* [Work item]
Using the entries below, write out the line with "logging.basicConfig(level=logging.INFO)", the line with "total_processed = 0", and every line in between, exactly as each is written.

* [Supplied information]

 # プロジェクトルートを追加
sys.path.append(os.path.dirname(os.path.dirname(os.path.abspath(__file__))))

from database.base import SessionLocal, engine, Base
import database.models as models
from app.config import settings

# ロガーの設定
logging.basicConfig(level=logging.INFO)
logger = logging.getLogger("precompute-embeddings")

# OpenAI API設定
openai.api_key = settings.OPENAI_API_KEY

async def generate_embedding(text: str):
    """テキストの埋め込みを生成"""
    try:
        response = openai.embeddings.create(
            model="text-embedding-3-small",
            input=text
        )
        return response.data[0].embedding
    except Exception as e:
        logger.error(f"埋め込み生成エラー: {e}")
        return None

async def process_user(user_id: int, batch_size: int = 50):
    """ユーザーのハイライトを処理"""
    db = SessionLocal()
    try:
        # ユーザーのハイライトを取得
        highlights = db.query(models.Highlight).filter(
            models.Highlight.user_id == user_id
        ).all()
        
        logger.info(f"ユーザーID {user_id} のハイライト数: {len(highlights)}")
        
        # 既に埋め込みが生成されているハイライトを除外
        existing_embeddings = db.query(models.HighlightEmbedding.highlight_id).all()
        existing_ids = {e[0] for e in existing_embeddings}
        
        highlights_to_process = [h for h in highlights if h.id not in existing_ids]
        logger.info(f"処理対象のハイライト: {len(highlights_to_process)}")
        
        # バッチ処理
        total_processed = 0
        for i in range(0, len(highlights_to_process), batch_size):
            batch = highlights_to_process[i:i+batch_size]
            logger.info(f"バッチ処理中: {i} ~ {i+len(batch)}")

* [Written answer]
logging.basicConfig(level=logging.INFO)
logger = logging.getLogger("precompute-embeddings")

# OpenAI API設定
openai.api_key = settings.OPENAI_API_KEY

async def generate_embedding(text: str):
    """テキストの埋め込みを生成"""
    try:
        response = openai.embeddings.create(
            model="text-embedding-3-small",
            input=text
        )
        return response.data[0].embedding
    except Exception as e:
        logger.error(f"埋め込み生成エラー: {e}")
        return None

async def process_user(user_id: int, batch_size: int = 50):
    """ユーザーのハイライトを処理"""
    db = SessionLocal()
    try:
        # ユーザーのハイライトを取得
        highlights = db.query(models.Highlight).filter(
            models.Highlight.user_id == user_id
        ).all()
        
        logger.info(f"ユーザーID {user_id} のハイライト数: {len(highlights)}")
        
        # 既に埋め込みが生成されているハイライトを除外
        existing_embeddings = db.query(models.HighlightEmbedding.highlight_id).all()
        existing_ids = {e[0] for e in existing_embeddings}
        
        highlights_to_process = [h for h in highlights if h.id not in existing_ids]
        logger.info(f"処理対象のハイライト: {len(highlights_to_process)}")
        
        # バッチ処理
        total_processed = 0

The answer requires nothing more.